*Task directions*
All that is needed is the listing, given back exactly.

*Given records*
◆ ◆ ◆ ◆
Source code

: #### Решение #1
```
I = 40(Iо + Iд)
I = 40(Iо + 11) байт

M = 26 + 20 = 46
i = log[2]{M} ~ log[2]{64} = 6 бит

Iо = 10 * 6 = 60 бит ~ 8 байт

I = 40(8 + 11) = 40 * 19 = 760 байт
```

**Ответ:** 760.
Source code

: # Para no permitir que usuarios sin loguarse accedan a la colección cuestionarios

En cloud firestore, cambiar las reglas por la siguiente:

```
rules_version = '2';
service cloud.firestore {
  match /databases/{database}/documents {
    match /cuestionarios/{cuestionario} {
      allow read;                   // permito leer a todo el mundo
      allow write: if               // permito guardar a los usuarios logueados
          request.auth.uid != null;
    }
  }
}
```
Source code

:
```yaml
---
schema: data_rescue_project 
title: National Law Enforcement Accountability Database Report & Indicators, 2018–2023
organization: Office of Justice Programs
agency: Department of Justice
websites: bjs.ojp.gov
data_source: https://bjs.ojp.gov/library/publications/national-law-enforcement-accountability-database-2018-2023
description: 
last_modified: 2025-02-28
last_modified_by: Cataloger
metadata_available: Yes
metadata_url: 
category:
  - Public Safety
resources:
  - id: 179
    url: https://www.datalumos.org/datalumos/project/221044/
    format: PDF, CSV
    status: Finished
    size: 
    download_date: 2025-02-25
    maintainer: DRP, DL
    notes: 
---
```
◆ ◆ ◆ ◆
*Answer to the problem*
Source code

: #### Решение #1
```
I = 40(Iо + Iд)
I = 40(Iо + 11) байт

M = 26 + 20 = 46
i = log[2]{M} ~ log[2]{64} = 6 бит

Iо = 10 * 6 = 60 бит ~ 8 байт

I = 40(8 + 11) = 40 * 19 = 760 байт
```

**Ответ:** 760.
Source code

: # Para no permitir que usuarios sin loguarse accedan a la colección cuestionarios

En cloud firestore, cambiar las reglas por la siguiente:

```
rules_version = '2';
service cloud.firestore {
  match /databases/{database}/documents {
    match /cuestionarios/{cuestionario} {
      allow read;                   // permito leer a todo el mundo
      allow write: if               // permito guardar a los usuarios logueados
          request.auth.uid != null;
    }
  }
}
```
Source code

:
```yaml
---
schema: data_rescue_project 
title: National Law Enforcement Accountability Database Report & Indicators, 2018–2023
organization: Office of Justice Programs
agency: Department of Justice
websites: bjs.ojp.gov
data_source: https://bjs.ojp.gov/library/publications/national-law-enforcement-accountability-database-2018-2023
description: 
last_modified: 2025-02-28
last_modified_by: Cataloger
metadata_available: Yes
metadata_url: 
category:
  - Public Safety
resources:
  - id: 179
    url: https://www.datalumos.org/datalumos/project/221044/
    format: PDF, CSV
    status: Finished
    size: 
    download_date: 2025-02-25
    maintainer: DRP, DL
    notes: 
---
```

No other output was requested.